Regular expression to exclude lines?

M

Mark Szlazak

Shannon Jacobs said:
My goal now is to do something similar, but excluding the lines that do not
contain some string. I'm most interested in an elegant solution, though the
discussion so far seems to suggest that there may be no better approach than
parsing the input one line at a time...

An additional wrinkle is that I'd like to generalize a bit by treating the
decision string as a parameter returned in another field of the form.

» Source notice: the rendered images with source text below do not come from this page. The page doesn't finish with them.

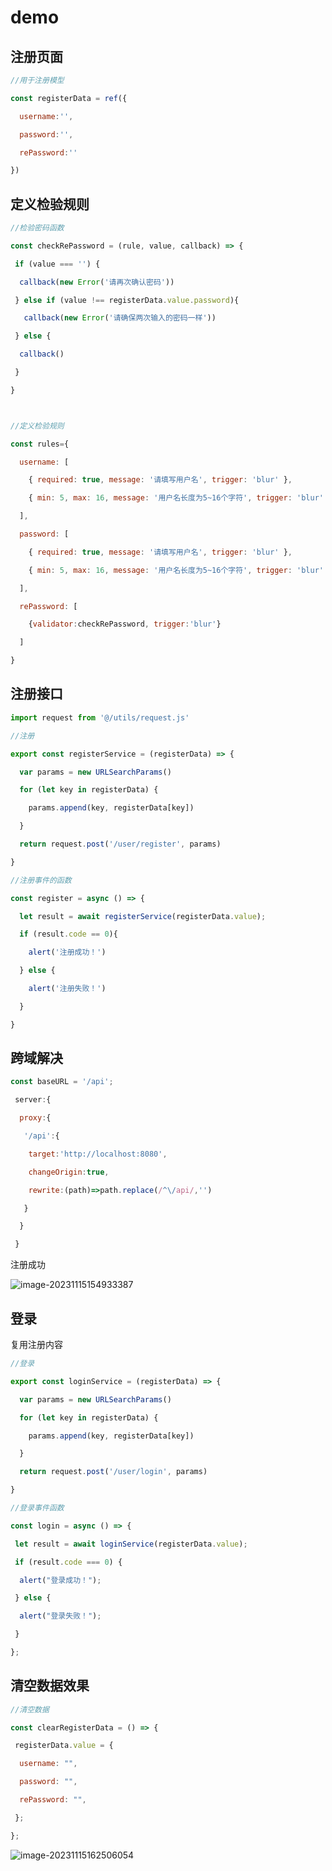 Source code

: # demo

## 注册页面

```js
//用于注册模型

const registerData = ref({

  username:'',

  password:'',

  rePassword:''

})
```

## 定义检验规则

```js
//检验密码函数

const checkRePassword = (rule, value, callback) => {

 if (value === '') {

  callback(new Error('请再次确认密码'))

 } else if (value !== registerData.value.password){

   callback(new Error('请确保两次输入的密码一样'))

 } else {

  callback()

 }

}



//定义检验规则

const rules={

  username: [

​    { required: true, message: '请填写用户名', trigger: 'blur' },

​    { min: 5, max: 16, message: '用户名长度为5~16个字符', trigger: 'blur' },

  ],

  password: [

​    { required: true, message: '请填写用户名', trigger: 'blur' },

​    { min: 5, max: 16, message: '用户名长度为5~16个字符', trigger: 'blur' },

  ],

  rePassword: [

​    {validator:checkRePassword, trigger:'blur'}

  ]

}
```

## 注册接口

```js
import request from '@/utils/request.js'

//注册

export const registerService = (registerData) => {

  var params = new URLSearchParams()

  for (let key in registerData) {

​    params.append(key, registerData[key])

  }

  return request.post('/user/register', params)

}
```

```js
//注册事件的函数

const register = async () => {

  let result = await registerService(registerData.value);

  if (result.code == 0){

​    alert('注册成功！')

  } else {

​    alert('注册失败！')

  }

}
```



## 跨域解决

```js
const baseURL = '/api';
```

```js
 server:{

  proxy:{

   '/api':{

​    target:'http://localhost:8080',

​    changeOrigin:true,

​    rewrite:(path)=>path.replace(/^\/api/,'')

   }

  }

 }
```

注册成功

![image-20231115154933387](C:/Users/lingzipeng/AppData/Roaming/Typora/typora-user-images/image-20231115154933387.png)

## 登录

复用注册内容

```js
//登录

export const loginService = (registerData) => {

  var params = new URLSearchParams()

  for (let key in registerData) {

​    params.append(key, registerData[key])

  }

  return request.post('/user/login', params)

}
```

```js
//登录事件函数

const login = async () => {

 let result = await loginService(registerData.value);

 if (result.code === 0) {

  alert("登录成功！");

 } else {

  alert("登录失败！");

 }

};
```



## 清空数据效果

```js
//清空数据

const clearRegisterData = () => {

 registerData.value = {

  username: "",

  password: "",

  rePassword: "",

 };

};
```

![image-20231115162506054](C:/Users/lingzipeng/AppData/Roaming/Typora/typora-user-images/image-20231115162506054.png) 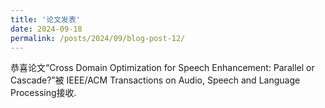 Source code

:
 ```yaml
---
title: '论文发表'
date: 2024-09-18
permalink: /posts/2024/09/blog-post-12/
---
```



恭喜论文“Cross Domain Optimization for Speech Enhancement: Parallel or Cascade?”被 IEEE/ACM Transactions on Audio, Speech and Language Processing接收. 
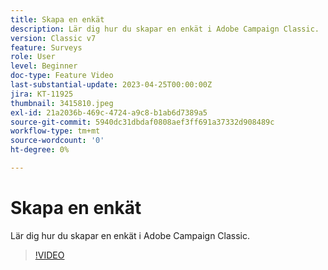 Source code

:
 ```yaml
---
title: Skapa en enkät
description: Lär dig hur du skapar en enkät i Adobe Campaign Classic.
version: Classic v7
feature: Surveys
role: User
level: Beginner
doc-type: Feature Video
last-substantial-update: 2023-04-25T00:00:00Z
jira: KT-11925
thumbnail: 3415810.jpeg
exl-id: 21a2036b-469c-4724-a9c8-b1ab6d7389a5
source-git-commit: 5940dc31dbdaf0808aef3ff691a37332d908489c
workflow-type: tm+mt
source-wordcount: '0'
ht-degree: 0%

---
```


# Skapa en enkät

Lär dig hur du skapar en enkät i Adobe Campaign Classic.

>[!VIDEO](https://video.tv.adobe.com/v/3415810/?learn=on)
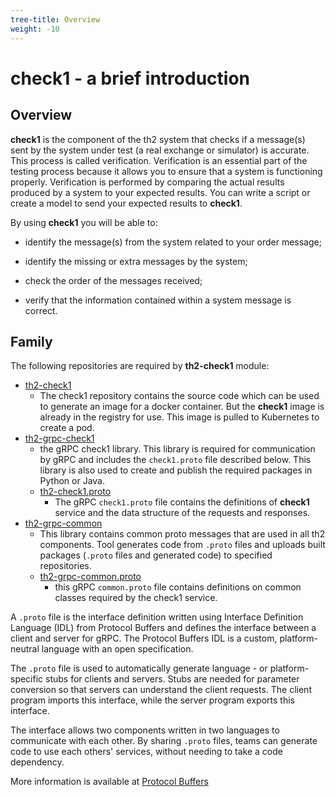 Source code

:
 ```yaml
---
tree-title: Overview
weight: -10
---
```


# check1 - a brief introduction

<!-- TODO: Add usecase subpage -->

## Overview

**check1** is the component of the th2 system that checks if a message(s) sent by the system under test (a real exchange or simulator) is accurate. 
This process is called <term term="verification">verification</term>. 
Verification is an essential part of the testing process because it allows you to ensure that a system is functioning properly. 
Verification is performed by comparing the actual results produced by a system to your expected results. 
You can write a script or create a model to send your expected results to **check1**.

By using **check1** you will be able to:

- identify the message(s) from the system related to your order message;

- identify the missing or extra messages by the system;

- check the order of the messages received;

- verify that the information contained within a system message is correct.


## Family
The following repositories are required by **th2-check1** module:

- [th2-check1](https://github.com/th2-net/th2-check1)
  - The check1 repository contains the source code which can be used to generate an image for a docker container. But the **check1** image is already in the registry for use. This image is pulled to Kubernetes to create a pod.
- [th2-grpc-check1](https://github.com/th2-net/th2-grpc-check1)
  - the gRPC check1 library. This library is required for communication by gRPC and includes the `check1.proto` file described below. This library is also used to create and publish the required packages in Python or Java.
  - [th2-check1.proto](https://github.com/th2-net/th2-grpc-check1/blob/master/src/main/proto/th2_grpc_check1/check1.proto)
    - The gRPC `check1.proto` file contains the definitions of **check1** service and the data structure of the requests and responses.
- [th2-grpc-common](https://github.com/th2-net/th2-grpc-common)
  - This library contains common proto messages that are used in all th2 components. Tool generates code from `.proto` files and uploads built packages (`.proto` files and generated code) to specified repositories.
  - [th2-grpc-common.proto](https://github.com/th2-net/th2-grpc-common/blob/master/src/main/proto/th2_grpc_common/common.proto)
    - this gRPC `common.proto` file contains definitions on common classes required by the check1 service.


A `.proto` file is the interface definition written using Interface Definition Language (IDL) from Protocol Buffers and defines the interface between a client and server for gRPC. 
The Protocol Buffers IDL is a custom, platform-neutral language with an open specification.

The `.proto` file is used to automatically generate language - or platform-specific stubs for clients and servers. 
Stubs are needed for parameter conversion so that servers can understand the client requests. 
The client program imports this interface, while the server program exports this interface.

The interface allows two components written in two languages to communicate with each other. 
By sharing `.proto` files, teams can generate code to use each others' services, without needing to take a code dependency.

More information is available at [Protocol Buffers](https://developers.google.com/protocol-buffers/docs/overview)

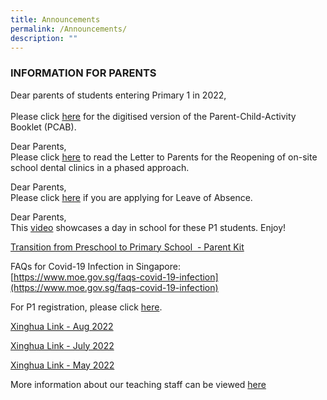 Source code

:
 ```yaml
---
title: Announcements
permalink: /Announcements/
description: ""
---
```

### INFORMATION FOR PARENTS

  

Dear parents of students entering Primary 1 in 2022,  
   
Please click [here](/files/Announcements/c2021%20PCAB%20Tip%201%20-%20Tip%2010.pdf) for the digitised version of the Parent-Child-Activity Booklet (PCAB).  
  
Dear Parents,  
Please click [here](/files/Parents/Letters%20to%20Parents%20%20%20Xinghua/06%2007%2021%20%20Phase3HA%20reopening%20of%20school%20dental%20clinics%20Letter%20to%20Primary%20Parents.pdf) to read the Letter to Parents for the Reopening of on-site school dental clinics in a phased approach.  
  
Dear Parents,  
Please click [here](https://form.gov.sg/60bf165946dcc80011856bf5) if you are applying for Leave of Absence.  
  
Dear Parents,   
This [video](/P1-Virtual-Tour-2021) showcases a day in school for these P1 students. Enjoy!   
  
[Transition from Preschool to Primary School  - Parent Kit](/files/Announcements/Parent%20Kit%20-%20Preschool%20to%20Primary%20School%20Transition.pdf)
  
FAQs for Covid-19 Infection in Singapore:   
[https://www.moe.gov.sg/faqs-covid-19-infection](https://www.moe.gov.sg/faqs-covid-19-infection)  
  
For P1 registration, please click [here](https://www.moe.gov.sg/primary/p1-registration).  
  
[Xinghua Link - Aug 2022](/files/Parents/Letters%20to%20Parents%20%20%20Xinghua/XH%20Link_August%202022.pdf)  
  
[Xinghua Link - July 2022](/files/Parents/Letters%20to%20Parents%20%20%20Xinghua/XH%20Link_July%202022.pdf) 
  
[Xinghua Link - May 2022](/files/Parents/Letters%20to%20Parents%20%20%20Xinghua/XINGHUA%20LINK%20MAY%202022.pdf)

More information about our teaching staff can be viewed [here](/staff/Teachers) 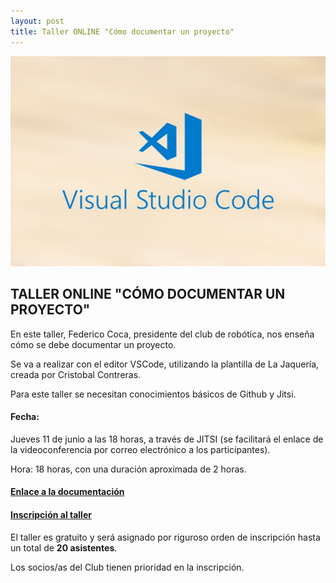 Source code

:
 ```yaml
---
layout: post
title: Taller ONLINE "Cómo documentar un proyecto"
---
```



<img src="/images/vscode.jpg" width="800" />

## TALLER ONLINE "CÓMO DOCUMENTAR UN PROYECTO" ##


En este taller, Federico Coca, presidente del club de robótica, nos enseña cómo se debe documentar un proyecto.

Se va a realizar con el editor VSCode, utilizando la plantilla de La Jaquería, creada por Cristobal Contreras.


Para este taller se necesitan conocimientos básicos de Github y Jitsi.


#### Fecha: #### 
Jueves 11 de junio a las 18 horas, a través de JITSI (se facilitará el enlace de la videoconferencia por correo electrónico a los participantes).

Hora: 18 horas, con una duración aproximada de 2 horas.












#### [Enlace a la documentación](https://fgcoca.github.io/Como-documento/) ####

#### [Inscripción al taller](https://forms.gle/ZUTEcc85b1VXWNzQ7) ####




El taller es gratuito y será asignado por riguroso orden de inscripción hasta un total de **20 asistentes**.

Los socios/as del Club tienen prioridad en la inscripción.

I've tried twice to post a simple solution through Developers Dex but
they haven't appeared in about two days. I'm assuming they're lost.
Anyway, my previous post that did appear starts to point you to a
solution. It doesn't require a seperate process to break up lines and
it works. To remove lines without the substring "something" in them,
here's that solution again.

rx = /^(?:(?!\bsomething\b).)*$/gm;
outText = inText.replace(rx,'');

To make this regular expression dynamic, use the RegExp object
constuctor.

skip = 'something';
pattern = '^(?:(?!\\b' + skip + '\\b).)*$';
rx = new RegExp(pattern, 'gm');
outText = inText.replace(rx,'');

Also, one of your posts talks about linefeeds and the \r\n pattern.
This is OS dependent and linefeeds could also be just \r or \n.
 
S

Shannon Jacobs

Mark Szlazak wrote:
<snip of lengthy text describing goal of deleting lines that do not include
a key string>
rx = /^(?:(?!\bsomething\b).)*$/gm;
outText = inText.replace(rx,'');

To make this regular expression dynamic, use the RegExp object
constuctor.

skip = 'something';
pattern = '^(?:(?!\\b' + skip + '\\b).)*$';
rx = new RegExp(pattern, 'gm');
outText = inText.replace(rx,'');

Also, one of your posts talks about linefeeds and the \r\n pattern.
This is OS dependent and linefeeds could also be just \r or \n.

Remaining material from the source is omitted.